[[ Data for processing open ]]

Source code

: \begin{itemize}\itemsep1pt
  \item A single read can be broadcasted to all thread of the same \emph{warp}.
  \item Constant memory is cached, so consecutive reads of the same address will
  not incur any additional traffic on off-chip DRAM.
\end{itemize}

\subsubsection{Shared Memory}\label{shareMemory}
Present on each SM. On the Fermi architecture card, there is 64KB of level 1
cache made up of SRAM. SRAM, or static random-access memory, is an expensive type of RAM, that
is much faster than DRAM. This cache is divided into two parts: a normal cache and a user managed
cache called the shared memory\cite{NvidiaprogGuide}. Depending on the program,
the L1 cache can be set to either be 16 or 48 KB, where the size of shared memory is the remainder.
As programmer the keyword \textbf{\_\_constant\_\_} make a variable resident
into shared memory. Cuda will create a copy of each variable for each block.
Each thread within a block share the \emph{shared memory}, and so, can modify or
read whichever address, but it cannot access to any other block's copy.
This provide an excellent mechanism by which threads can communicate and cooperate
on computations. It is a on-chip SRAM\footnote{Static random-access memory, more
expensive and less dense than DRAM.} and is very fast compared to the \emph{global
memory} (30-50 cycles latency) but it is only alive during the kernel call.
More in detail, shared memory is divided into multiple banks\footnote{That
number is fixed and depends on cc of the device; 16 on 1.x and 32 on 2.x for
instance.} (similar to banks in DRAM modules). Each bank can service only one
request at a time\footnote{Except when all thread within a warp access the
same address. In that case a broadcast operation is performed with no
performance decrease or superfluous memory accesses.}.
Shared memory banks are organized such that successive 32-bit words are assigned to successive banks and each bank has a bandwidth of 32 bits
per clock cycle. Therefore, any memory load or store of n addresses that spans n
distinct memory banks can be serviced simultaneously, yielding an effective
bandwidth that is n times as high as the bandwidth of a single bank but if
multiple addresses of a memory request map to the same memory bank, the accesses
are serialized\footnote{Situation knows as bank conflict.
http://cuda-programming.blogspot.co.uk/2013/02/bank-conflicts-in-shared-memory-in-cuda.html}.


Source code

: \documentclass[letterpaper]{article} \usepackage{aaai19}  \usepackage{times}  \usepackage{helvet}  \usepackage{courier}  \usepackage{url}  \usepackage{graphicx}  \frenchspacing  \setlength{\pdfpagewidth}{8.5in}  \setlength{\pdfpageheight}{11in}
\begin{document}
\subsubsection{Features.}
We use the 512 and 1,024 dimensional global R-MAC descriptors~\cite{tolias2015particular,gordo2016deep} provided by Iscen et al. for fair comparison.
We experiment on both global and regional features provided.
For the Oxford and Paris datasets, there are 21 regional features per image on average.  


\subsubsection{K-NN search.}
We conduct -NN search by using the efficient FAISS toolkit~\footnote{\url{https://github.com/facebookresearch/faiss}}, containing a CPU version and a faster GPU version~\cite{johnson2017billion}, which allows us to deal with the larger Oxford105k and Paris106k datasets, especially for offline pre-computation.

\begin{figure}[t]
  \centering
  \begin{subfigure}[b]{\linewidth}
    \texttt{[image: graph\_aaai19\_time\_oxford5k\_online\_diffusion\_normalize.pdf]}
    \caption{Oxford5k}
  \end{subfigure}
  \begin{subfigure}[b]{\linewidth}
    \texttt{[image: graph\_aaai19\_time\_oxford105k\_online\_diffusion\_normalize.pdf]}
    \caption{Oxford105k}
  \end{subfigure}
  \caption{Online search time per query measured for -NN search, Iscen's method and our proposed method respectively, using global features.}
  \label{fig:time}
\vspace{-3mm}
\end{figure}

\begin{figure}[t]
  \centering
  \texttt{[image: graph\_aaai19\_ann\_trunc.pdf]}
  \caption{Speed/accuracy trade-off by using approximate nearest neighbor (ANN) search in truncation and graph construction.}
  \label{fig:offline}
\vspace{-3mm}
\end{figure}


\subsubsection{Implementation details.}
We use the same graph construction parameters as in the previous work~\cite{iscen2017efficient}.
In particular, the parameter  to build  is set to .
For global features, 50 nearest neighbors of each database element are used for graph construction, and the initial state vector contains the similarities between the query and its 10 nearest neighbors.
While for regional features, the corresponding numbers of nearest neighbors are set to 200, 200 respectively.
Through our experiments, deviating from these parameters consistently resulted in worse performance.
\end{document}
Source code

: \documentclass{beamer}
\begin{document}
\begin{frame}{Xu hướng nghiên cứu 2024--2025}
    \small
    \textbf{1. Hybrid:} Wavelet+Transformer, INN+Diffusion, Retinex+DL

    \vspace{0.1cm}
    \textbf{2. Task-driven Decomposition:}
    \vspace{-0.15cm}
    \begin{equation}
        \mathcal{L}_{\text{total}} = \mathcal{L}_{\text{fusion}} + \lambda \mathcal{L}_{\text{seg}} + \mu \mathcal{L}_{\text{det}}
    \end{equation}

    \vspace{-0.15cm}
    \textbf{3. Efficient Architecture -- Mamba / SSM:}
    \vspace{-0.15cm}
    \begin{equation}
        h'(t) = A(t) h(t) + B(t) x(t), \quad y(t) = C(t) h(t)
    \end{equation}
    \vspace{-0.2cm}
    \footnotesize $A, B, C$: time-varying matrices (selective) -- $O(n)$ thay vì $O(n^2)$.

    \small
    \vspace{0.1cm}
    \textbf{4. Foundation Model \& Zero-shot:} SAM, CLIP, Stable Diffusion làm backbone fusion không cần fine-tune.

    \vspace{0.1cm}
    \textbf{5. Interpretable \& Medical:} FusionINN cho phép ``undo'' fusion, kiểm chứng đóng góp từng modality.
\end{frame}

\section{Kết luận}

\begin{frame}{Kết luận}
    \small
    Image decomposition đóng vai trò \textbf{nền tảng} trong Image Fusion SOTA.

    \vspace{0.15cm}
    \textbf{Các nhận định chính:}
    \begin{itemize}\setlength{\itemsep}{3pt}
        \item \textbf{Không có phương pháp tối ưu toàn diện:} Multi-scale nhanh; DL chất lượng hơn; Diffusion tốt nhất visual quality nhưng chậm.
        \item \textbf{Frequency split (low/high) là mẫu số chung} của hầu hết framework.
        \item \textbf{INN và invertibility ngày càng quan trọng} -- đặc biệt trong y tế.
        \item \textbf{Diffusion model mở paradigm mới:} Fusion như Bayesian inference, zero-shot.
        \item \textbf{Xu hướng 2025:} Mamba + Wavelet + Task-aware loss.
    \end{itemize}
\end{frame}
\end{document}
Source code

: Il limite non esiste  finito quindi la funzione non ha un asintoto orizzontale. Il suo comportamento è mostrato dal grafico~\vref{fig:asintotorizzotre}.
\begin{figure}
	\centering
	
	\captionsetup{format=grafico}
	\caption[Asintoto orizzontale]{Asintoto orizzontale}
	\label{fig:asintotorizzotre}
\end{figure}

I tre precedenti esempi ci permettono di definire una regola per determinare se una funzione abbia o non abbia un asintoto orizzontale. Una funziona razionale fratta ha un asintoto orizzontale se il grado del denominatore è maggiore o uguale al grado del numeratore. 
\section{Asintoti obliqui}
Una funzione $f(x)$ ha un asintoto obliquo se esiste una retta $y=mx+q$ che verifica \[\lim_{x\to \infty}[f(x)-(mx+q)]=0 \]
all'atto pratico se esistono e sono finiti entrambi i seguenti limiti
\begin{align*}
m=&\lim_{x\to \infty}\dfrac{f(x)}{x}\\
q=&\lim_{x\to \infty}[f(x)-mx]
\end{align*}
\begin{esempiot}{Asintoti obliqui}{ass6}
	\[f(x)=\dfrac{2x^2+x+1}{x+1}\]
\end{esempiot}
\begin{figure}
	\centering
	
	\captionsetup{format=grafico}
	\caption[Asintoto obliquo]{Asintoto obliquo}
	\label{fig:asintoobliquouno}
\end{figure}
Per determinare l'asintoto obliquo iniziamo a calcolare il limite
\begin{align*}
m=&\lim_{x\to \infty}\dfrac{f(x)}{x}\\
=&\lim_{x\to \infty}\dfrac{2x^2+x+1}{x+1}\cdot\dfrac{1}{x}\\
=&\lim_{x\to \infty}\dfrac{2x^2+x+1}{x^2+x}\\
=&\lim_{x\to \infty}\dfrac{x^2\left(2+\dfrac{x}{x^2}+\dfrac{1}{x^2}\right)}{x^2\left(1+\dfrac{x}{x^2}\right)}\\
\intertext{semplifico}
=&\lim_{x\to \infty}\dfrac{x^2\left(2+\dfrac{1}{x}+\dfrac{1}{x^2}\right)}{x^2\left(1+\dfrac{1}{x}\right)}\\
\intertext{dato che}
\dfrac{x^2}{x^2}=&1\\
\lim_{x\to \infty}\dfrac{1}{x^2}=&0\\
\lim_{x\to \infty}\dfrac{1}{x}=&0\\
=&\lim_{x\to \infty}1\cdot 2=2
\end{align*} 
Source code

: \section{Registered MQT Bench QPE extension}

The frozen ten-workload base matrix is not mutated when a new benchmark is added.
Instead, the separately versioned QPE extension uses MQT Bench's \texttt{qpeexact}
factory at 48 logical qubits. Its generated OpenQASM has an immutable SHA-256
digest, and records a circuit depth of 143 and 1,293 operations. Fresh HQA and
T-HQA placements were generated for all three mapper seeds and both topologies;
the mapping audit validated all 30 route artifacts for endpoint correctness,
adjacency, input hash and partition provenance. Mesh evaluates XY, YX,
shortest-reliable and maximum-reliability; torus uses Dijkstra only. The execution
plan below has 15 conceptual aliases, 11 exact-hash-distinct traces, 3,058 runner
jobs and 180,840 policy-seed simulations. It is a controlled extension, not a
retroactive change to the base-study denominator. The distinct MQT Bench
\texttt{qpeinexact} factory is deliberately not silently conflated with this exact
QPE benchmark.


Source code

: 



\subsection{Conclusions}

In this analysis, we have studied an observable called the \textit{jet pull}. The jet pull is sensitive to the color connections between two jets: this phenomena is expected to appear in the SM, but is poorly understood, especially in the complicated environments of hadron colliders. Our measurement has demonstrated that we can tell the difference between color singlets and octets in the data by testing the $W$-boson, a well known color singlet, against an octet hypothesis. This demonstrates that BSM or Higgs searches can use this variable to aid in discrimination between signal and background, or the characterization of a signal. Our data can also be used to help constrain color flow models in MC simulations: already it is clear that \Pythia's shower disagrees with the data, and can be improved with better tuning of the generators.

[[ Data for processing closed ]]

▶ [Required work]:
Each line in the entries above, starting at the line with "MQT Bench QPE" and ending at the line with "plan below has", is to be printed exactly, and only those lines.

▶ [Finished exercise]:
: \section{Registered MQT Bench QPE extension}

The frozen ten-workload base matrix is not mutated when a new benchmark is added.
Instead, the separately versioned QPE extension uses MQT Bench's \texttt{qpeexact}
factory at 48 logical qubits. Its generated OpenQASM has an immutable SHA-256
digest, and records a circuit depth of 143 and 1,293 operations. Fresh HQA and
T-HQA placements were generated for all three mapper seeds and both topologies;
the mapping audit validated all 30 route artifacts for endpoint correctness,
adjacency, input hash and partition provenance. Mesh evaluates XY, YX,
shortest-reliable and maximum-reliability; torus uses Dijkstra only. The execution
plan below has 15 conceptual aliases, 11 exact-hash-distinct traces, 3,058 runner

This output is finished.